Alain Freudiger
Né en 1977 à Lausanne, Alain Freudiger est écrivain et critique de cinéma. Rédacteur et membre du comité de la revue cinéphile Décadrages, Alain Freudiger écrit également dans la revue de critique sociale La Distinction. Il est en outre archiviste à la Radio suisse romande. En 2008, Alain Freudiger a reçu la Bourse d’écriture littéraire de Pro Helvetia.
livre(s) sélectionné(s)
Arpenté
paru aux éd. La Baconnière
Tout est dans le mot du titre. « Arpenter », c’est « mesurer la superficie d’un terrain », « parcourir à grands pas un lieu délimité ». Dans ce cas, le terrain « arpenté » est celui de l’enfance du Je (Alain), vécue dans les années 1980 dans le Pays de Vaud, notamment dans un espace s’étendant entre Oppens, Pailly, Orzens, Essertines, Vuarrens et Yverdon. « Ce territoire, en quelque sorte, mon enfance a consisté à en prendre la mesure », et, parallèlement, dit le narrateur, « m’y mesurer — me former à ses formes. »

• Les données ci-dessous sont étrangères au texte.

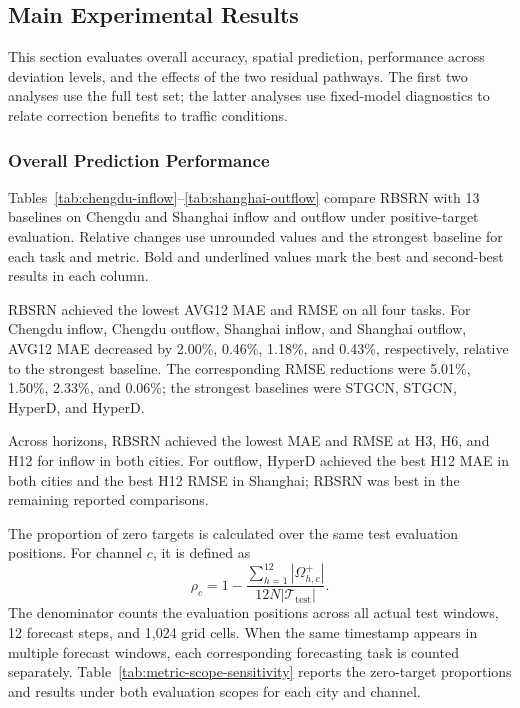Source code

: \subsection{Main Experimental Results}\label{sec:exp-main-results}

This section evaluates overall accuracy, spatial prediction, performance across deviation levels, and the effects of the two residual pathways. The first two analyses use the full test set; the latter analyses use fixed-model diagnostics to relate correction benefits to traffic conditions.

\subsubsection{Overall Prediction Performance}\label{sec:results-overall}

Tables~\ref{tab:chengdu-inflow}--\ref{tab:shanghai-outflow} compare RBSRN with 13 baselines on Chengdu and Shanghai inflow and outflow under positive-target evaluation. Relative changes use unrounded values and the strongest baseline for each task and metric. Bold and underlined values mark the best and second-best results in each column.

RBSRN achieved the lowest AVG12 MAE and RMSE on all four tasks. For Chengdu inflow, Chengdu outflow, Shanghai inflow, and Shanghai outflow, AVG12 MAE decreased by 2.00\%, 0.46\%, 1.18\%, and 0.43\%, respectively, relative to the strongest baseline. The corresponding RMSE reductions were 5.01\%, 1.50\%, 2.33\%, and 0.06\%; the strongest baselines were STGCN, STGCN, HyperD, and HyperD.

Across horizons, RBSRN achieved the lowest MAE and RMSE at H3, H6, and H12 for inflow in both cities. For outflow, HyperD achieved the best H12 MAE in both cities and the best H12 RMSE in Shanghai; RBSRN was best in the remaining reported comparisons.






The proportion of zero targets is calculated over the same test evaluation positions. For channel \(c\), it is defined as
\begin{equation}
	\rho_c=1-\frac{\sum_{h=1}^{12}|\Omega^{+}_{h,c}|}
	{12N|\mathcal{T}_{\mathrm{test}}|}.
	\label{eq:zero-target-proportion}
\end{equation}
The denominator counts the evaluation positions across all actual test windows, 12 forecast steps, and 1,024 grid cells. When the same timestamp appears in multiple forecast windows, each corresponding forecasting task is counted separately. Table~\ref{tab:metric-scope-sensitivity} reports the zero-target proportions and results under both evaluation scopes for each city and channel.

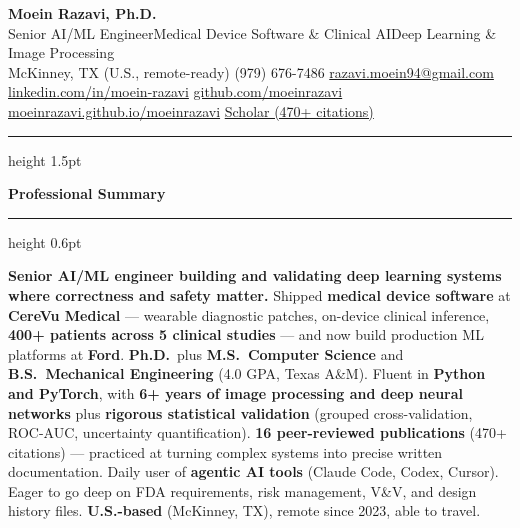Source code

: \documentclass[10.5pt,letterpaper]{article}
\newcommand{\gsep}{\enspace{\color{goldaccent}\bfseries\textperiodcentered}\enspace}
\newcommand{\cvsection}[1]{%
  \vspace{0.45em}%
  {\color{headerblue}\large\bfseries #1}%
  \vspace{0.04em}%
  {\color{goldaccent}\hrule height 0.6pt}%
  \vspace{0.12em}%
}
\begin{document}
\begin{center}
  {\fontsize{20}{24}\selectfont\bfseries\color{headerblue}Moein Razavi, Ph.D.}\\[0.2em]
  {\color{darktext}\large
    Senior AI/ML Engineer\gsep Medical Device Software \& Clinical AI\gsep Deep Learning \& Image Processing
  }\\[0.3em]
  {\color{graytext}
    McKinney, TX (U.S., remote-ready)\gsep
    (979) 676-7486\gsep
    \href{mailto:razavi.moein94@gmail.com}{razavi.moein94@gmail.com}
  }\\[0.15em]
  {\color{graytext}
    \href{https://linkedin.com/in/moein-razavi}{linkedin.com/in/moein-razavi}\gsep
    \href{https://github.com/moeinrazavi}{github.com/moeinrazavi}\gsep
    \href{https://moeinrazavi.github.io/moeinrazavi/}{moeinrazavi.github.io/moeinrazavi}\gsep
    {\color{accentcolor}\href{https://scholar.google.com/citations?user=wj_qWaQAAAAJ}{Scholar (470+ citations)}}
  }
\end{center}

\vspace{0.12em}
{\color{goldaccent}\hrule height 1.5pt}
\vspace{0.22em}

\cvsection{Professional Summary}

{\color{darktext}
\textbf{Senior AI/ML engineer building and validating deep learning systems where correctness and safety matter.} Shipped \textbf{medical device software} at \textbf{CereVu Medical} --- wearable diagnostic patches, on-device clinical inference, \textbf{400+ patients across 5 clinical studies} --- and now build production ML platforms at \textbf{Ford}. \textbf{Ph.D.}\ plus \textbf{M.S.\ Computer Science} and \textbf{B.S.\ Mechanical Engineering} (4.0 GPA, Texas A\&M). Fluent in \textbf{Python and PyTorch}, with \textbf{6+ years of image processing and deep neural networks} plus \textbf{rigorous statistical validation} (grouped cross-validation, ROC-AUC, uncertainty quantification). \textbf{16 peer-reviewed publications} (470+ citations) --- practiced at turning complex systems into precise written documentation. Daily user of \textbf{agentic AI tools} (Claude Code, Codex, Cursor). Eager to go deep on FDA requirements, risk management, V\&V, and design history files. \textbf{U.S.-based} (McKinney, TX), remote since 2023, able to travel.
}
\end{document}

Dès les premières lignes du texte, nous (il y a bien un « nous ») nous plongeons dans cet espace-temps que le Je reconstruit par un habile travail d’exploration de la mémoire, qui n’est pas sans rappeler, certes, celui de Colette (comme indiqué dans le rabat du livre), mais aussi celui proustien et sa géographie. Dans ce contexte, il est difficile de ne pas y penser lorsque le narrateur avoue qu’à la naissance de sa sœur Magali, il n’arrive pas à se rappeler son nom et l’appelle Madeleine : « Parce que j’aime ce prénom, est-ce à cause de Marie-Madeleine, plus sûrement à cause de la pâtisserie dont je raffole. »
Par un récit très sensuel, qui s’ouvre sur l’un des lieux emblématiques de l’enfance — la cour de l’école — et s’achève sur la perspective d’un déménagement imminent, nous suivons le vécu d’un « personnage » âgé de trois à sept ans. Celui-ci découvre et apprend à se penser lui-même, à penser autrui, ainsi que son monde, son corps et leurs limites. Il en va de même pour la langue, avec ses sonorités et sa substance signifiante, sa puissance et sa charge encore magique (« les lutins sont là et je les vois, à partir du moment où on en parle »), mais aussi ses interdits, ses bornes, et donc son « dé-hors », selon la prononciation de la mère américaine d’un ami du narrateur.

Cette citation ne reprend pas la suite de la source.